====== RAW DATA ======

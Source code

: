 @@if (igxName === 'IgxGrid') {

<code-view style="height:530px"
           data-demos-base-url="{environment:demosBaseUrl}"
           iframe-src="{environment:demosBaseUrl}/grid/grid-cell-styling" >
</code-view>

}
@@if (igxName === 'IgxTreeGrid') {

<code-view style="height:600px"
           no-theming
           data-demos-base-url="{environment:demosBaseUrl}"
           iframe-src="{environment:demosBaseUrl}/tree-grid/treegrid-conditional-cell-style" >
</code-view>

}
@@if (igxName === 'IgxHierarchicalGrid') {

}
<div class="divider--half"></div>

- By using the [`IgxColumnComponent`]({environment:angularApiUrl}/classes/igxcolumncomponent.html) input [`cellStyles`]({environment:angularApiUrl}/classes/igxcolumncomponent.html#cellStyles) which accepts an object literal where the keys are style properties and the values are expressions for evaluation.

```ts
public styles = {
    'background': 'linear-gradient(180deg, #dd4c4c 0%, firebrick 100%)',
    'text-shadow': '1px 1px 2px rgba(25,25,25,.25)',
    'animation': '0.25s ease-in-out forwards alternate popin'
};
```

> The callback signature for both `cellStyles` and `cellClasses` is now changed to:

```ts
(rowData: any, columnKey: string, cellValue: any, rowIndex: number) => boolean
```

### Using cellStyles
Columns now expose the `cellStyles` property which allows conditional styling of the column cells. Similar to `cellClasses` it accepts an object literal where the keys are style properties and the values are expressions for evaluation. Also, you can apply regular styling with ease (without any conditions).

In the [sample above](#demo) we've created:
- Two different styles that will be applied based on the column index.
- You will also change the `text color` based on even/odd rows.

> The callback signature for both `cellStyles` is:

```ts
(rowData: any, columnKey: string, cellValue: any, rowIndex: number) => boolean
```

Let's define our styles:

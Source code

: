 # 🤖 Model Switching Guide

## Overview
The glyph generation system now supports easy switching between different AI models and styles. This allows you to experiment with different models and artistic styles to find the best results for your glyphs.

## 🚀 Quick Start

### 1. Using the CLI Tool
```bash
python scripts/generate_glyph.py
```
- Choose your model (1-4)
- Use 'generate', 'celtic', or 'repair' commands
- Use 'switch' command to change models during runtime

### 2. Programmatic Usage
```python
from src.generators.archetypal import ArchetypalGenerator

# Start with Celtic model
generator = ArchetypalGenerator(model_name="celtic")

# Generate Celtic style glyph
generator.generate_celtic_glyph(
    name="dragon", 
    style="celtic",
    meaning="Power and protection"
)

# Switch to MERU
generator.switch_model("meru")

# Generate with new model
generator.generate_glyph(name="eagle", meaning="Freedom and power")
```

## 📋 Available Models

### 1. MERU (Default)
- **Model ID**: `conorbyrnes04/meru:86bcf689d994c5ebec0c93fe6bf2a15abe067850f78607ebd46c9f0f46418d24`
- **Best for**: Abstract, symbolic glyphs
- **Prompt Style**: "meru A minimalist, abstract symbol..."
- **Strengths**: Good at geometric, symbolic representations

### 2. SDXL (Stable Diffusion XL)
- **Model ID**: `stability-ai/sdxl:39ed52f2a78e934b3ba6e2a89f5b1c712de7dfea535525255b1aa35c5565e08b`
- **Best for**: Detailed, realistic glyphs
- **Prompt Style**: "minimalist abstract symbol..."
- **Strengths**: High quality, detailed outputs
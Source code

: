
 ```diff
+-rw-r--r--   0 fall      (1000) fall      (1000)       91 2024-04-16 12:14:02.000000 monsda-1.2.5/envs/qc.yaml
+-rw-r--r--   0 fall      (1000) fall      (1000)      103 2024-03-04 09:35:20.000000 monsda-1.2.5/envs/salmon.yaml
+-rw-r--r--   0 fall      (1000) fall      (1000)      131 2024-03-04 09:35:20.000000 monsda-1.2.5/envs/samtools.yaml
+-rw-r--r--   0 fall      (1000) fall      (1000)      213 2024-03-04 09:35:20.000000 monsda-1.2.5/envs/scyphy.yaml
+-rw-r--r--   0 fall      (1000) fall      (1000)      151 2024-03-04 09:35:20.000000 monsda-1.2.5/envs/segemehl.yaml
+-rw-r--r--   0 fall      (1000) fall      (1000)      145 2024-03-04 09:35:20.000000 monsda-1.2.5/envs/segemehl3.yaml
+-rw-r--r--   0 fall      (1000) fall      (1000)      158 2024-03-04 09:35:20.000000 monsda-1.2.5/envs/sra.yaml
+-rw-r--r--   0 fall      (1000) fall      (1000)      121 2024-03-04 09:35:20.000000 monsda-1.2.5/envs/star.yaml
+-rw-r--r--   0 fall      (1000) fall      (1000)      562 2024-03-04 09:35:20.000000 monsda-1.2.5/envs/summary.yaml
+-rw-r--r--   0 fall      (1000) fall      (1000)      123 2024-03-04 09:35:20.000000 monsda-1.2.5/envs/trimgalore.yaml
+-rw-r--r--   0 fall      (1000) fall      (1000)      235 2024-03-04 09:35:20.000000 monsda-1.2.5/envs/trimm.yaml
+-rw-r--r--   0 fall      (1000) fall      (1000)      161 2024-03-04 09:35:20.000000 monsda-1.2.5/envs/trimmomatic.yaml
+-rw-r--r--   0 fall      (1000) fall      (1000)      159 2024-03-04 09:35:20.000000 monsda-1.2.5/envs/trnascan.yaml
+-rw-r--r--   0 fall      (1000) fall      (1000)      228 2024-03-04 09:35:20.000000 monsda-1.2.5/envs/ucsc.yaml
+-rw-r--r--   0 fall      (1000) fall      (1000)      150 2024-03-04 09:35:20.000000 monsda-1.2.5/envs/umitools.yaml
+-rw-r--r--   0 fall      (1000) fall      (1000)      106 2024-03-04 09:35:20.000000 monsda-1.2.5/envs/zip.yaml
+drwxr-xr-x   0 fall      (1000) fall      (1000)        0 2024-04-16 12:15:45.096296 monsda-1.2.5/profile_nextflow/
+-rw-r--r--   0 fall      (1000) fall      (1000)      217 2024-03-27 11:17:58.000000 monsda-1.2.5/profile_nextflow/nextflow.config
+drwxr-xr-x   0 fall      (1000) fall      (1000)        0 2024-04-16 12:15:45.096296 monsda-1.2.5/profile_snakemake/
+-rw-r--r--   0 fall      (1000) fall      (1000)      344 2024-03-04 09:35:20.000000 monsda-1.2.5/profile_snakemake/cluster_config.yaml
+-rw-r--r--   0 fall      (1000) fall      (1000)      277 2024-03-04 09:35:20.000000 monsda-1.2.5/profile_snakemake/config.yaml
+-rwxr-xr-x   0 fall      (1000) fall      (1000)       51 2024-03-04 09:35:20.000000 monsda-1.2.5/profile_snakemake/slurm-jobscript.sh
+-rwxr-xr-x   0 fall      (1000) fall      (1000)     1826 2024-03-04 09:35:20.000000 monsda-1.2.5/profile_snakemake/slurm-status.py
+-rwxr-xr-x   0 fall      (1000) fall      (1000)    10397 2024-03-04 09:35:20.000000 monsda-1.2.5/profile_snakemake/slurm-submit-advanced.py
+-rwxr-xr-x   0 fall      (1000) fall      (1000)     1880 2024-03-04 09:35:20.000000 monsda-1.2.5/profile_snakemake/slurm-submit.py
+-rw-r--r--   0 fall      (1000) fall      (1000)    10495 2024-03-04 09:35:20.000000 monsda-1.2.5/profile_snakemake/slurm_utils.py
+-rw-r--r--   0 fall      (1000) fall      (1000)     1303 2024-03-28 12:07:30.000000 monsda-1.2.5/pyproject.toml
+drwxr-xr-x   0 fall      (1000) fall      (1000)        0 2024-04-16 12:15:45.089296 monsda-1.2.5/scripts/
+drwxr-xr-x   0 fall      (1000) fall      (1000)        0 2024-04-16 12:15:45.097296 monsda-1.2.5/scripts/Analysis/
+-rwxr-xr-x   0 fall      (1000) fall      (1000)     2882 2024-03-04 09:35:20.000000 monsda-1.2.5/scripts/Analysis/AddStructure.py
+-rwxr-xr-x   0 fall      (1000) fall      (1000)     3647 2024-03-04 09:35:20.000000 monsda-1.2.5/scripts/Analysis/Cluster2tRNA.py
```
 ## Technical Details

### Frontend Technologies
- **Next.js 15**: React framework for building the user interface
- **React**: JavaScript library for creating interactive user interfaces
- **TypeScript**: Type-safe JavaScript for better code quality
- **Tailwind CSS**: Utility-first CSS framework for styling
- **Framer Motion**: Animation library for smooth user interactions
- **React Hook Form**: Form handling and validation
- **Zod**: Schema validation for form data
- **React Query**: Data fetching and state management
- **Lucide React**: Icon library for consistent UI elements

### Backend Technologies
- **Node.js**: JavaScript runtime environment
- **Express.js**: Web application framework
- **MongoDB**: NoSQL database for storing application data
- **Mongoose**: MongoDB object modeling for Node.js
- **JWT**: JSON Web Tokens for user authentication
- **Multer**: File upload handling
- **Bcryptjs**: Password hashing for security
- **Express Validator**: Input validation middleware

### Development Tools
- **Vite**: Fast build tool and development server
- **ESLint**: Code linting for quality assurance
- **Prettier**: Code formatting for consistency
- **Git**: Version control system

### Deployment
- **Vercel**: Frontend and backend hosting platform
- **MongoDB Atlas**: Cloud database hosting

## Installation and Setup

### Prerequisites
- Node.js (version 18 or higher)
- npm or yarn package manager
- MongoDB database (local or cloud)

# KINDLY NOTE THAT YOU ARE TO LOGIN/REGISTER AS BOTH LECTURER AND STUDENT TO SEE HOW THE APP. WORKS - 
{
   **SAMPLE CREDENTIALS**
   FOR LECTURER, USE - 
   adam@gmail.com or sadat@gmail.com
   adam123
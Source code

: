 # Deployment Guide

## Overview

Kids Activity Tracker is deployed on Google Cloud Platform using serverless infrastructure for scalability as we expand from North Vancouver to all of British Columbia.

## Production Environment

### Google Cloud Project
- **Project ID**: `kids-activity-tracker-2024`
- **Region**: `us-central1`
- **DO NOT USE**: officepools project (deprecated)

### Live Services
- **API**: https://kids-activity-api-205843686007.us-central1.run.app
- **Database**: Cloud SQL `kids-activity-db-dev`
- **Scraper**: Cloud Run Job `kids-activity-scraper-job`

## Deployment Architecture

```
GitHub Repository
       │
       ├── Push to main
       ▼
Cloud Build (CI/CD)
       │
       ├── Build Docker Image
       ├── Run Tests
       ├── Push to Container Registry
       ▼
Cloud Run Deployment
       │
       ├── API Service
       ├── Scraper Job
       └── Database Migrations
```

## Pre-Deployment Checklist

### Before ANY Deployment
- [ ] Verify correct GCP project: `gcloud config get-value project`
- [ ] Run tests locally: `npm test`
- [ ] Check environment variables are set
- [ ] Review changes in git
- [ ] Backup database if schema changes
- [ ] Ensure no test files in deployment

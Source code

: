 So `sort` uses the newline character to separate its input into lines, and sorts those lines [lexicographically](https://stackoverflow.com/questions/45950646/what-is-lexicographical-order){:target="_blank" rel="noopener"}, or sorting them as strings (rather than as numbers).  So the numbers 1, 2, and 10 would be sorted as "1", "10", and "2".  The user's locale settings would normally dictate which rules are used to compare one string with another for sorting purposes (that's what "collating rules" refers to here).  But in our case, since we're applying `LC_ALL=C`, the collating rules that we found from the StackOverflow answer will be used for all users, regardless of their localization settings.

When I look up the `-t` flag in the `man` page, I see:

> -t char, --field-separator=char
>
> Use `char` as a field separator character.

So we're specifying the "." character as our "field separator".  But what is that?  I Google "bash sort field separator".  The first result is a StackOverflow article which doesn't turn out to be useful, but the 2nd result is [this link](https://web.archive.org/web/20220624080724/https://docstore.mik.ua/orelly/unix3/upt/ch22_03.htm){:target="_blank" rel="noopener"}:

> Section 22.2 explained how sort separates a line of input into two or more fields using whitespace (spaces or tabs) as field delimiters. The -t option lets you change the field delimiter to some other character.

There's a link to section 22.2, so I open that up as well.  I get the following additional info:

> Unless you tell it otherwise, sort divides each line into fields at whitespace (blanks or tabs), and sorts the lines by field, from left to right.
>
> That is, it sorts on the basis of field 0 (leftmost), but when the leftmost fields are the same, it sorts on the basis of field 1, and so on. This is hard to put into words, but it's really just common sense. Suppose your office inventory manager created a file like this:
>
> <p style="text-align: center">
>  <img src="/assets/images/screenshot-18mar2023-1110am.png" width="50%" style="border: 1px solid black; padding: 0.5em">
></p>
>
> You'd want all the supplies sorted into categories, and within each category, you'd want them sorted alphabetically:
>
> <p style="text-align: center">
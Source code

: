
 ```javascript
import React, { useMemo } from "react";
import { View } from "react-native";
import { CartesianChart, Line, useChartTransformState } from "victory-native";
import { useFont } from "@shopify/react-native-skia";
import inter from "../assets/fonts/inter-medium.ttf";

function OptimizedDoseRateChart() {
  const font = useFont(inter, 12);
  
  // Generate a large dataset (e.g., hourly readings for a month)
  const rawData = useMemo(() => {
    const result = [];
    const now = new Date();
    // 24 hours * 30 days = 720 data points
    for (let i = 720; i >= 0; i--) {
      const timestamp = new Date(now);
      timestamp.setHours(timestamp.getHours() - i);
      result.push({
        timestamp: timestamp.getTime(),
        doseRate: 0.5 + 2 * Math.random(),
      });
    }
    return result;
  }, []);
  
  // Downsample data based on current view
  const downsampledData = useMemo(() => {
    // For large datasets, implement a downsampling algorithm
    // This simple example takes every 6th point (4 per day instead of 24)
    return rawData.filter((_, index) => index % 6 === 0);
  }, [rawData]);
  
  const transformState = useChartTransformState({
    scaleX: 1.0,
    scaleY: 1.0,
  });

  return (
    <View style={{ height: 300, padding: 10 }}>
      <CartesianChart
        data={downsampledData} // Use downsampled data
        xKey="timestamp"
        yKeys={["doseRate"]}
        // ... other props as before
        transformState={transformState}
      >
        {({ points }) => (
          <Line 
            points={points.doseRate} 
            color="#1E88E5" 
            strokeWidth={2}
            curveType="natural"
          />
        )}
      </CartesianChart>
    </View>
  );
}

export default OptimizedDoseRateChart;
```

======

PROBLEM DETAILS |
Within the data above, find the lines that contain the word "into" and copy each of them.

WRITTEN ANSWER |
: So `sort` uses the newline character to separate its input into lines, and sorts those lines [lexicographically](https://stackoverflow.com/questions/45950646/what-is-lexicographical-order){:target="_blank" rel="noopener"}, or sorting them as strings (rather than as numbers).  So the numbers 1, 2, and 10 would be sorted as "1", "10", and "2".  The user's locale settings would normally dictate which rules are used to compare one string with another for sorting purposes (that's what "collating rules" refers to here).  But in our case, since we're applying `LC_ALL=C`, the collating rules that we found from the StackOverflow answer will be used for all users, regardless of their localization settings.
> Section 22.2 explained how sort separates a line of input into two or more fields using whitespace (spaces or tabs) as field delimiters. The -t option lets you change the field delimiter to some other character.
> Unless you tell it otherwise, sort divides each line into fields at whitespace (blanks or tabs), and sorts the lines by field, from left to right.
> That is, it sorts on the basis of field 0 (leftmost), but when the leftmost fields are the same, it sorts on the basis of field 1, and so on. This is hard to put into words, but it's really just common sense. Suppose your office inventory manager created a file like this:
> You'd want all the supplies sorted into categories, and within each category, you'd want them sorted alphabetically:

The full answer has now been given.